A phrase I have heard often from farmers and growers recently is that we are in “exceptional times”.  The UK horticulture sector is not alone in the challenges that 2022 has thrown at them, but there is no doubt that growers are feeling the bite of soaring costs, shortages of seasonal labour and farm gate prices that look increasingly unsustainable. 

The recent report by Sustain on retail pricing and the returns to growers is a sobering reminder of the fragility of the fresh produce supply chain. It stands “on the edge of a precipice”; the profit margin for producers is so low and is so tightly squeezed that any additional pressure could easily tip some over the edge. 

Another recent analysis, from the NFU, highlights just how severe the current pressures are: across the sector as a whole, the production costs of horticultural crops has increased by 17% to 27% during 2022, while the returns from retailers have generally not increased at all.  Most of those surveyed think that the prospects for 2023 look no better.

Horticulture has always been an inherently risky enterprise and growers have long known how to carry that risk and operate tight, efficient businesses. But when growers begin to feel that they won’t see a return for their work, then something has to give. We are hearing that for some, their uncertainty about the 2023 season is such that they are weighing up tough decisions to reduce their plantings, or switch to less risky crops, or even to reluctantly call it a day.

For organic producers, we can take a little encouragement from the two reports above. Organic is less exposed than a conventional system to some of the massive increases in input prices, one of the three main drivers of production cost inflation in the NFU’s findings. Sustain’s report highlights that while the profit margins on horticultural produce are still very low (and too low) for organic growers, they are notably better than in conventional crop lines, particularly so when selling into local and shorter supply chains.  

We are echoing Sustain’s call for the UK Government to invest in better, localised and values-led supply chains to catalyse change for the better in our food system.
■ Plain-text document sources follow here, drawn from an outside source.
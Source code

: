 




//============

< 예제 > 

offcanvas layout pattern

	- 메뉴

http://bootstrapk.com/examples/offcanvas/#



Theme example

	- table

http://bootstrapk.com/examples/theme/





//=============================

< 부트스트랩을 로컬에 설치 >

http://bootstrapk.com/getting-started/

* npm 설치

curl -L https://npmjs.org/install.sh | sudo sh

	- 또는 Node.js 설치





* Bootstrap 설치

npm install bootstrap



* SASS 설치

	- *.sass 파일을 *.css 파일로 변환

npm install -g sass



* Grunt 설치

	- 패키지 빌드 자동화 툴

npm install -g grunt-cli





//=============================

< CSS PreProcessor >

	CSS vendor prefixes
The value of sustainable, healthy food production needs to be adequately rewarded through the whole supply chain.

Please be assured that the Farming and Land Use team is working hard to ensure that farmer and grower voices are represented and heard, not only across the Soil Association, but also in our work with Defra, and in collaboration with other industry bodies, such as the NFU, the Fruit and Veg Alliance and the Landworkers’ Alliance, and with supply chain representatives.